11:41 AM PT: Enthusiasm:
The new survey, which began a week after the Democratic convention ended, finds that Democratic engagement in the 2012 election has spiked, and the engagement gap evident earlier in the campaign has largely disappeared. Democratic voters are now as likely as Republicans to say they have given quite a lot of thought to the election and are following campaign news as closely. Democratic voters also are as committed to voting, and as certain of their vote, as are their GOP counterparts.
11:43 AM PT: A wash on the economy:
The nation’s economic situation continues to be Romney’s best friend in this campaign. While trailing on most issues, he runs about even with Obama as the candidate best able to improve the job situation, and there is little indication that voters are feeling better about economy. Just 12% rate national economic conditions as excellent or good. Just 25% say the economy is recovering, while a 46% plurality still thinks it will be a long time before it recovers.
Despite these gloomy opinions, the economy has not turned into a clear advantage for Romney. Almost the same number express confidence in Obama to do the right thing when it comes to fixing the economy (52%); as say the same about Romney (49%).

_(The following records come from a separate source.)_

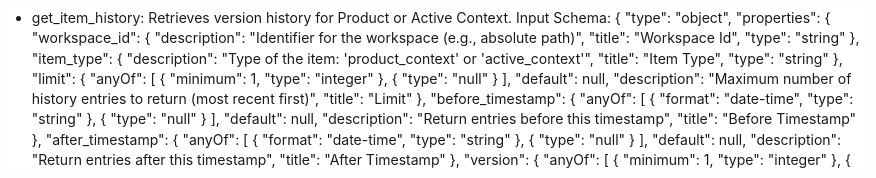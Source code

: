 - get_item_history: Retrieves version history for Product or Active Context.
    Input Schema:
		{
      "type": "object",
      "properties": {
        "workspace_id": {
          "description": "Identifier for the workspace (e.g., absolute path)",
          "title": "Workspace Id",
          "type": "string"
        },
        "item_type": {
          "description": "Type of the item: 'product_context' or 'active_context'",
          "title": "Item Type",
          "type": "string"
        },
        "limit": {
          "anyOf": [
            {
              "minimum": 1,
              "type": "integer"
            },
            {
              "type": "null"
            }
          ],
          "default": null,
          "description": "Maximum number of history entries to return (most recent first)",
          "title": "Limit"
        },
        "before_timestamp": {
          "anyOf": [
            {
              "format": "date-time",
              "type": "string"
            },
            {
              "type": "null"
            }
          ],
          "default": null,
          "description": "Return entries before this timestamp",
          "title": "Before Timestamp"
        },
        "after_timestamp": {
          "anyOf": [
            {
              "format": "date-time",
              "type": "string"
            },
            {
              "type": "null"
            }
          ],
          "default": null,
          "description": "Return entries after this timestamp",
          "title": "After Timestamp"
        },
        "version": {
          "anyOf": [
            {
              "minimum": 1,
              "type": "integer"
            },
            {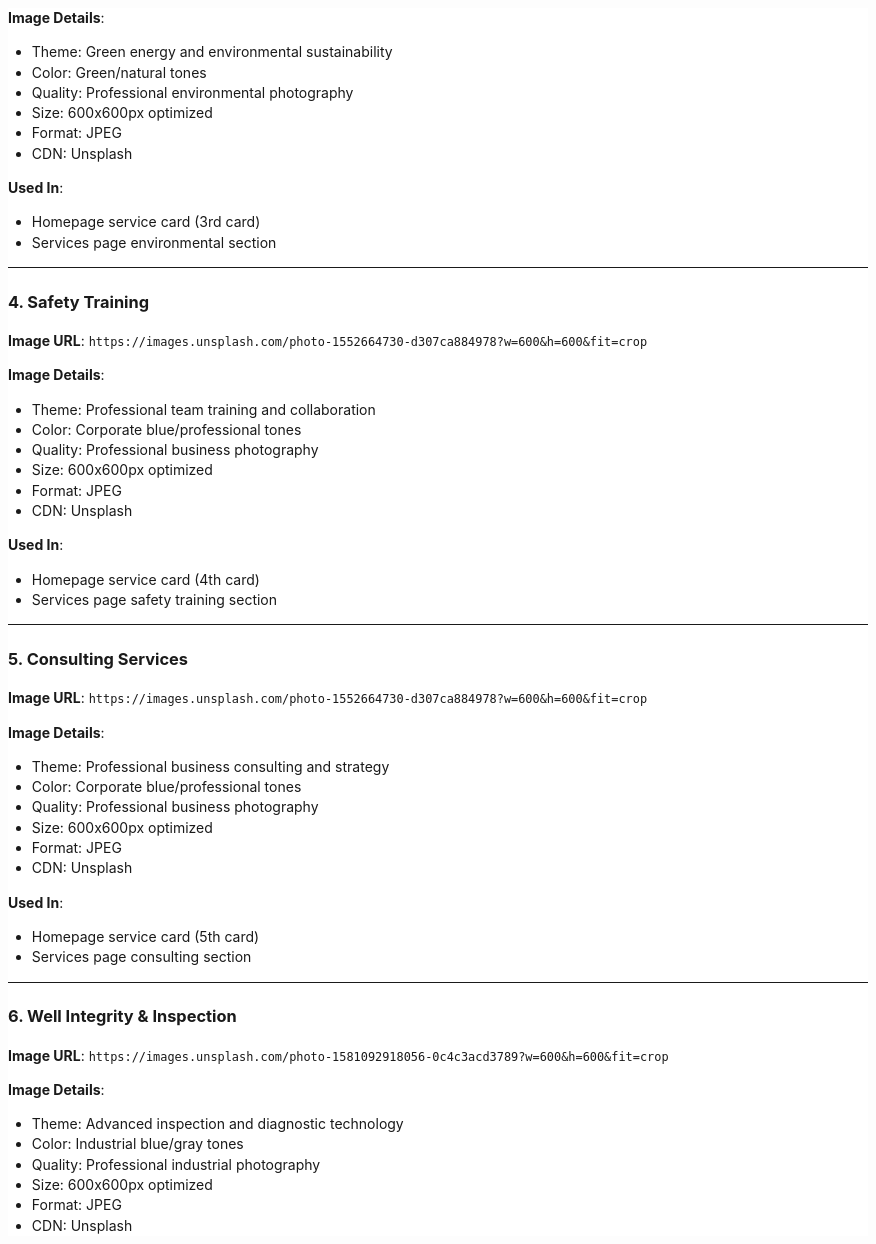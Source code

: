 **Image Details**:
- Theme: Green energy and environmental sustainability
- Color: Green/natural tones
- Quality: Professional environmental photography
- Size: 600x600px optimized
- Format: JPEG
- CDN: Unsplash

**Used In**:
- Homepage service card (3rd card)
- Services page environmental section

---

### 4. Safety Training
**Image URL**: `https://images.unsplash.com/photo-1552664730-d307ca884978?w=600&h=600&fit=crop`

**Image Details**:
- Theme: Professional team training and collaboration
- Color: Corporate blue/professional tones
- Quality: Professional business photography
- Size: 600x600px optimized
- Format: JPEG
- CDN: Unsplash

**Used In**:
- Homepage service card (4th card)
- Services page safety training section

---

### 5. Consulting Services
**Image URL**: `https://images.unsplash.com/photo-1552664730-d307ca884978?w=600&h=600&fit=crop`

**Image Details**:
- Theme: Professional business consulting and strategy
- Color: Corporate blue/professional tones
- Quality: Professional business photography
- Size: 600x600px optimized
- Format: JPEG
- CDN: Unsplash

**Used In**:
- Homepage service card (5th card)
- Services page consulting section

---

### 6. Well Integrity & Inspection
**Image URL**: `https://images.unsplash.com/photo-1581092918056-0c4c3acd3789?w=600&h=600&fit=crop`

**Image Details**:
- Theme: Advanced inspection and diagnostic technology
- Color: Industrial blue/gray tones
- Quality: Professional industrial photography
- Size: 600x600px optimized
- Format: JPEG
- CDN: Unsplash
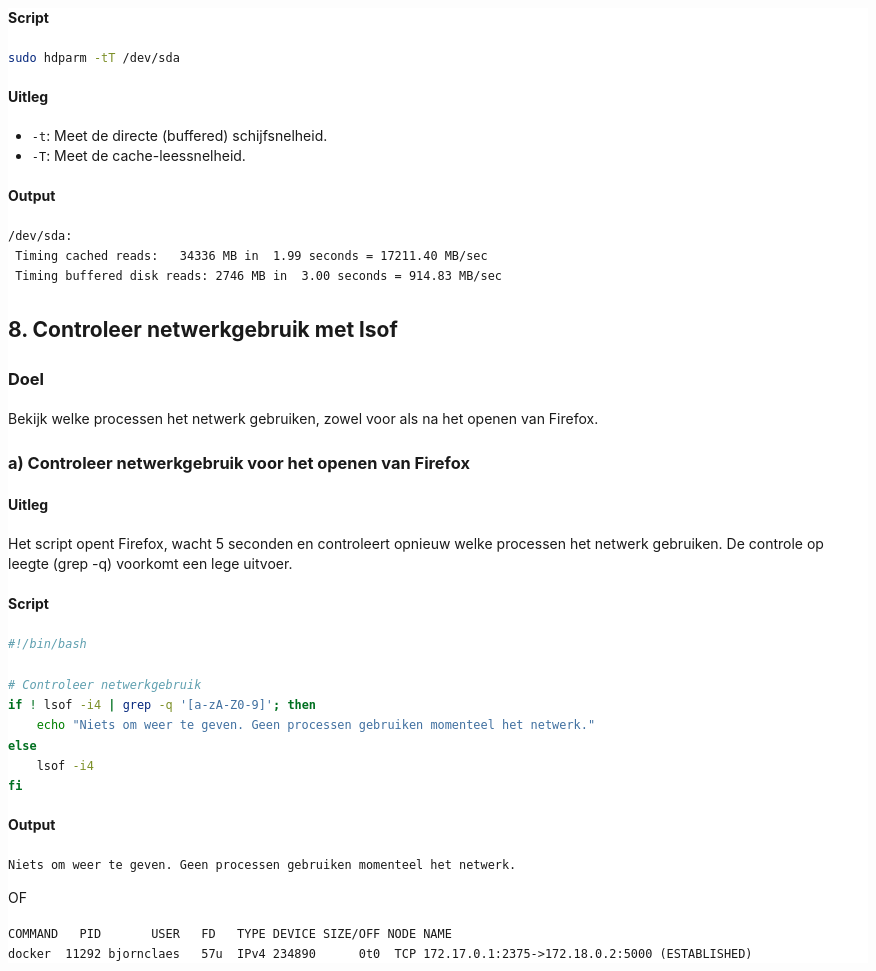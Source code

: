 #### Script
```bash
sudo hdparm -tT /dev/sda
```
#### Uitleg
- `-t`: Meet de directe (buffered) schijfsnelheid.
- `-T`: Meet de cache-leessnelheid.

#### Output
```text
/dev/sda:
 Timing cached reads:   34336 MB in  1.99 seconds = 17211.40 MB/sec
 Timing buffered disk reads: 2746 MB in  3.00 seconds = 914.83 MB/sec
```

## 8. Controleer netwerkgebruik met lsof

### Doel
Bekijk welke processen het netwerk gebruiken, zowel voor als na het openen van Firefox.

### a) Controleer netwerkgebruik voor het openen van Firefox


#### Uitleg
Het script opent Firefox, wacht 5 seconden en controleert opnieuw welke processen het netwerk gebruiken.
De controle op leegte (grep -q) voorkomt een lege uitvoer.

#### Script
```bash
#!/bin/bash

# Controleer netwerkgebruik
if ! lsof -i4 | grep -q '[a-zA-Z0-9]'; then
    echo "Niets om weer te geven. Geen processen gebruiken momenteel het netwerk."
else
    lsof -i4
fi
```

#### Output
```text
Niets om weer te geven. Geen processen gebruiken momenteel het netwerk.
```
OF
```text
COMMAND   PID       USER   FD   TYPE DEVICE SIZE/OFF NODE NAME
docker  11292 bjornclaes   57u  IPv4 234890      0t0  TCP 172.17.0.1:2375->172.18.0.2:5000 (ESTABLISHED)
```

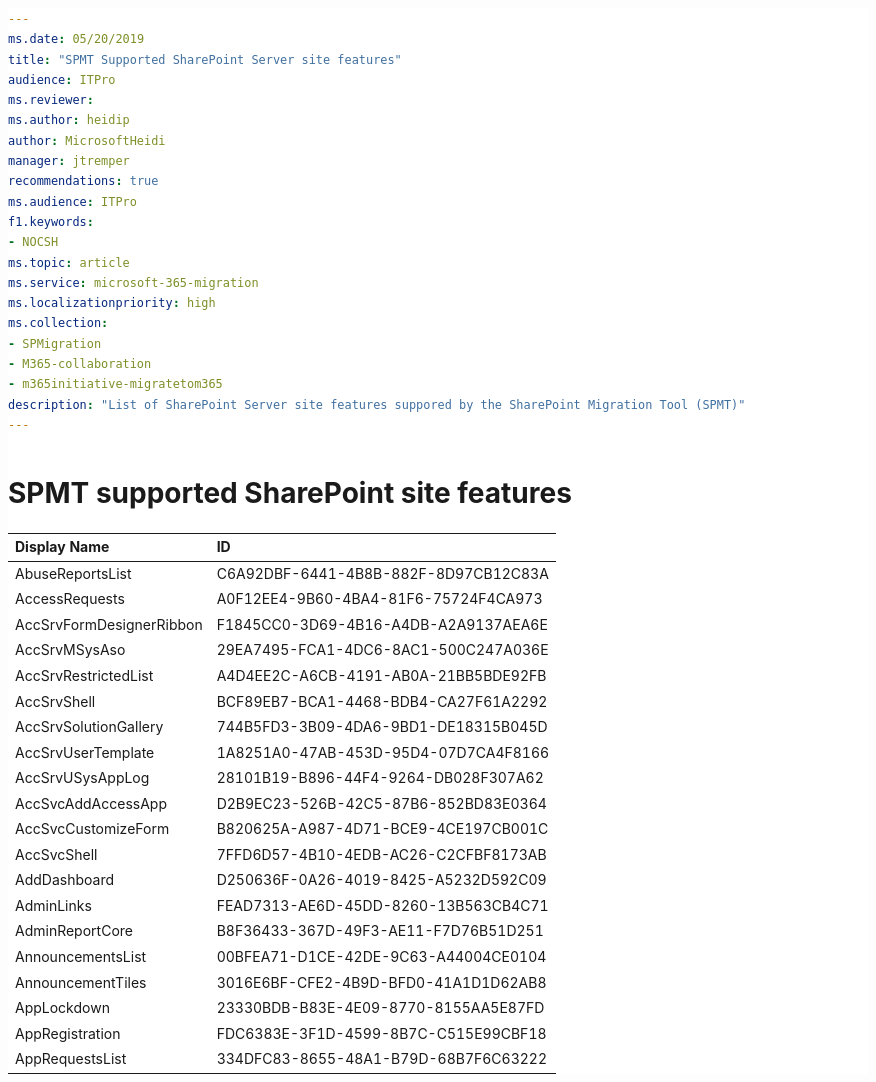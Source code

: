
 ```yaml
---
ms.date: 05/20/2019
title: "SPMT Supported SharePoint Server site features"
audience: ITPro
ms.reviewer: 
ms.author: heidip
author: MicrosoftHeidi
manager: jtremper
recommendations: true
ms.audience: ITPro
f1.keywords:
- NOCSH
ms.topic: article
ms.service: microsoft-365-migration
ms.localizationpriority: high
ms.collection: 
- SPMigration
- M365-collaboration
- m365initiative-migratetom365
description: "List of SharePoint Server site features suppored by the SharePoint Migration Tool (SPMT)"
---
```

# SPMT supported SharePoint site features

|**Display Name**|**ID**|
|:-----|:-----|
|AbuseReportsList|C6A92DBF-6441-4B8B-882F-8D97CB12C83A|
|AccessRequests|A0F12EE4-9B60-4BA4-81F6-75724F4CA973|
|AccSrvFormDesignerRibbon|F1845CC0-3D69-4B16-A4DB-A2A9137AEA6E|
|AccSrvMSysAso|29EA7495-FCA1-4DC6-8AC1-500C247A036E|
|AccSrvRestrictedList|A4D4EE2C-A6CB-4191-AB0A-21BB5BDE92FB|
|AccSrvShell|BCF89EB7-BCA1-4468-BDB4-CA27F61A2292|
|AccSrvSolutionGallery|744B5FD3-3B09-4DA6-9BD1-DE18315B045D|
|AccSrvUserTemplate|1A8251A0-47AB-453D-95D4-07D7CA4F8166|
|AccSrvUSysAppLog|28101B19-B896-44F4-9264-DB028F307A62|
|AccSvcAddAccessApp|D2B9EC23-526B-42C5-87B6-852BD83E0364|
|AccSvcCustomizeForm|B820625A-A987-4D71-BCE9-4CE197CB001C|
|AccSvcShell|7FFD6D57-4B10-4EDB-AC26-C2CFBF8173AB|
|AddDashboard|D250636F-0A26-4019-8425-A5232D592C09|
|AdminLinks|FEAD7313-AE6D-45DD-8260-13B563CB4C71|
|AdminReportCore|B8F36433-367D-49F3-AE11-F7D76B51D251|
|AnnouncementsList|00BFEA71-D1CE-42DE-9C63-A44004CE0104|
|AnnouncementTiles|3016E6BF-CFE2-4B9D-BFD0-41A1D1D62AB8|
|AppLockdown|23330BDB-B83E-4E09-8770-8155AA5E87FD|
|AppRegistration|FDC6383E-3F1D-4599-8B7C-C515E99CBF18|
|AppRequestsList|334DFC83-8655-48A1-B79D-68B7F6C63222|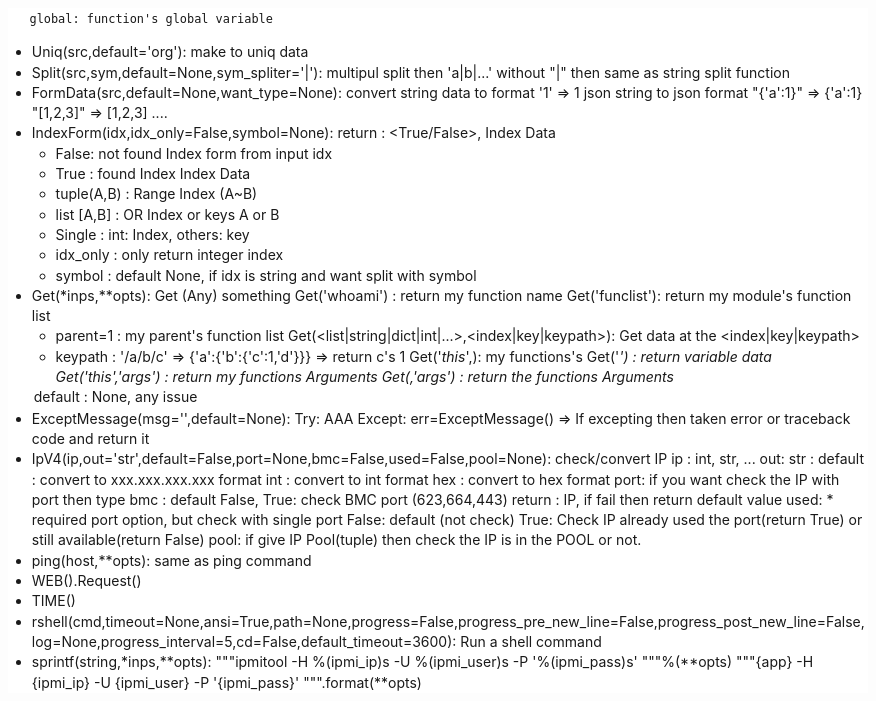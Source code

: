        global: function's global variable
- Uniq(src,default='org'): make to uniq data
- Split(src,sym,default=None,sym_spliter='|'):
    multipul split then 'a|b|...'
    without "|" then same as string split function
- FormData(src,default=None,want_type=None):
    convert string data to format
    '1' => 1
    json string to json format
    "{'a':1}" => {'a':1}
    "[1,2,3]" => [1,2,3]
    ....
- IndexForm(idx,idx_only=False,symbol=None):
    return : <True/False>, Index Data
     - False: not found Index form from input idx 
     - True : found Index
    Index Data
     - tuple(A,B) : Range Index (A~B)
     - list [A,B] : OR Index or keys A or B
     - Single     : int: Index, others: key
    - idx_only    : only return integer index
    - symbol   : default None, if idx is string and want split with symbol
- Get(*inps,**opts):
    Get (Any) something
    Get('whoami')  : return my function name
    Get('funclist'): return my module's function list
     - parent=1    : my parent's function list
    Get(<list|string|dict|int|...>,<index|key|keypath>): Get data at the <index|key|keypath>
     - keypath : '/a/b/c' => {'a':{'b':{'c':1,'d'}}} => return c's 1
    Get('_this_',<key>): my functions's <key>
    Get('<var name>')  : return variable data
    Get('_this_','args')  : return my functions Arguments
    Get(<function>,'args')  : return the functions Arguments
    <option>
    default : None, any issue
- ExceptMessage(msg='',default=None):
    Try:
       AAA
    Except:
       err=ExceptMessage() => If excepting then taken error or traceback code and return it
- IpV4(ip,out='str',default=False,port=None,bmc=False,used=False,pool=None):
    check/convert IP
    ip : int, str, ...
    out:
      str : default : convert to xxx.xxx.xxx.xxx format
      int : convert to int format
      hex : convert to hex format
    port: if you want check the IP with port then type
    bmc : default False, True: check BMC port (623,664,443)
    return : IP, if fail then return default value
    used:
      * required port option, but check with single port
      False: default (not check)
      True: Check IP already used the port(return True) or still available(return False)
    pool: if give IP Pool(tuple) then check the IP is in the POOL or not.
- ping(host,**opts): same as ping command
- WEB().Request()
- TIME()
- rshell(cmd,timeout=None,ansi=True,path=None,progress=False,progress_pre_new_line=False,progress_post_new_line=False,log=None,progress_interval=5,cd=False,default_timeout=3600):
  Run a shell command
- sprintf(string,*inps,**opts):
    """ipmitool -H %(ipmi_ip)s -U %(ipmi_user)s -P '%(ipmi_pass)s' """%(**opts)
    """{app} -H {ipmi_ip} -U {ipmi_user} -P '{ipmi_pass}' """.format(**opts)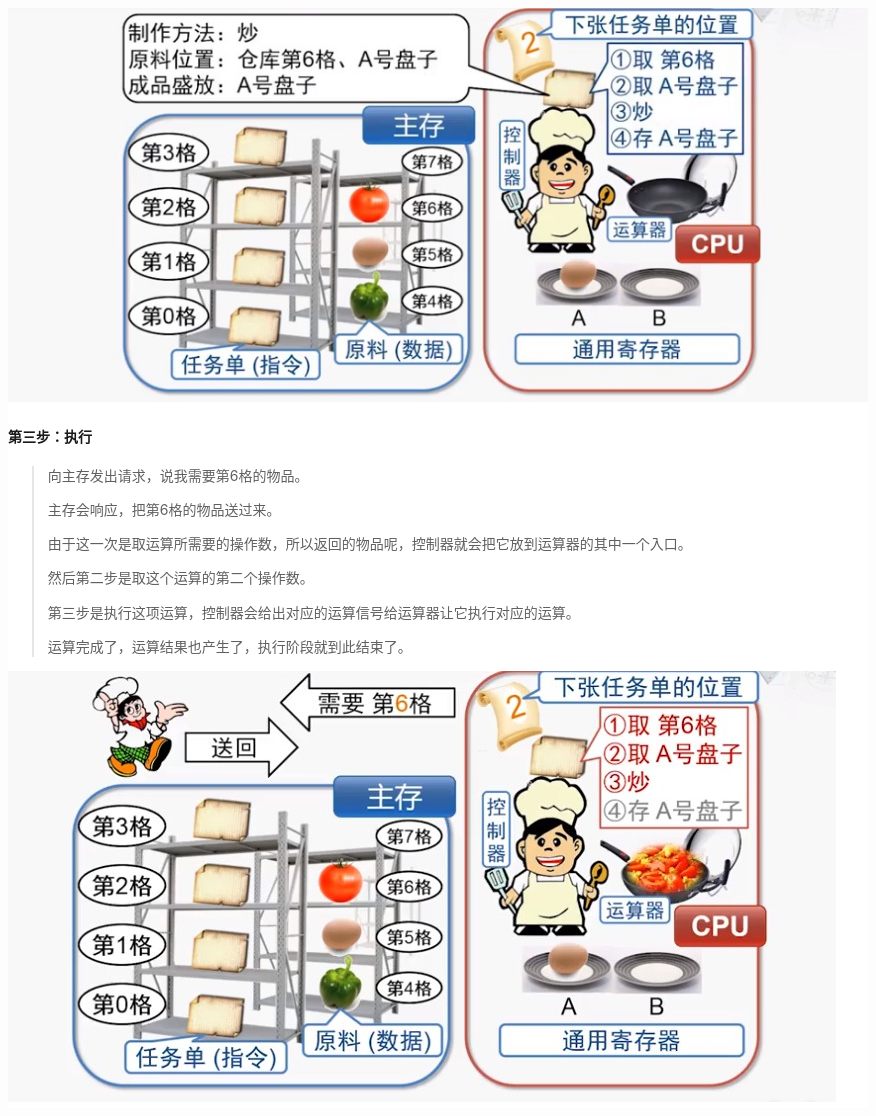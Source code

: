 <img src="1-3-4.jpg" />



#### 第三步：执行

> 向主存发出请求，说我需要第6格的物品。
>
> 主存会响应，把第6格的物品送过来。
>
> 由于这一次是取运算所需要的操作数，所以返回的物品呢，控制器就会把它放到运算器的其中一个入口。
>
> 然后第二步是取这个运算的第二个操作数。
>
> 第三步是执行这项运算，控制器会给出对应的运算信号给运算器让它执行对应的运算。
>
> 运算完成了，运算结果也产生了，执行阶段就到此结束了。

<img src="1-3-5.jpg" />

11:45 AM PT: Demographics:
The survey finds that overall patterns of voter support for Obama and Romney have changed little over the course of the campaign. Obama holds a 56% to 37% lead among women registered voters, but only runs about even among men (47% Romney, 46% Obama). Voters younger than 30 continue to support Obama by a wide margin (59% to 33%). Voters 30 to 49 favor Obama by a 52% to 41% margin; older voters are more evenly divided.Jesus...that Latino and Women number is just FATAL. Absolutely brutal.
Romney draws broad support from white evangelical Protestants. Race and ethnicity remain key correlates of candidate support: 92% of black voters support Obama, as do 69% of Latinos, compared with 43% of white non-Hispanics. Among whites, Romney runs better among white men and white working class voters than among women and white college graduates.
11:52 AM PT: Number of swingers small:
Only 22% of registered voters (and 18% of likely voters) can be classified as swing voters (undecided, only leaning toward a candidate, or say there is a chance they might change their mind).As has been pointed out by NBC's pollsters, these folks aren't gonna vote.
Four years ago, 27% of voters were still open to persuasion at this point in the campaign. Between 1992 and 2000, about three-in-ten voters in September were not yet certain about their choice.
11:54 AM PT: Expectations:
Roughly half (53%) of voters think that Obama is most likely to win the election this fall, about double the number (24%) who think Romney has the advantage. Obama has had a wide lead over Romney on this measure all year. At this point in 2008, the race seemed far more competitive to voters, 39% said Obama was most likely to win and 39% said McCain. But Obama had gained significant ground by October, when 61% of voters said he was most likely to win.Just remember this...people like voting for a winner. A vote is a very selfish thing, as I've noted before. It is a self validator.
A slim majority of Republicans (54%) say Romney is going to win while 22% think Obama is most likely to win and 24% are unsure. By comparison, 83% of Democratic voters say Obama is most likely to win. Independents see Obama as more likely to win by about two-to-one (45% vs. 23%).
Among Romney supporters, about half (53%) say he is most likely to win; by comparison, 82% of Obama supporters expect their candidate to win. Among swing voters, far more expect Obama than Romney to win (50% vs. 12%); 39% are unsure.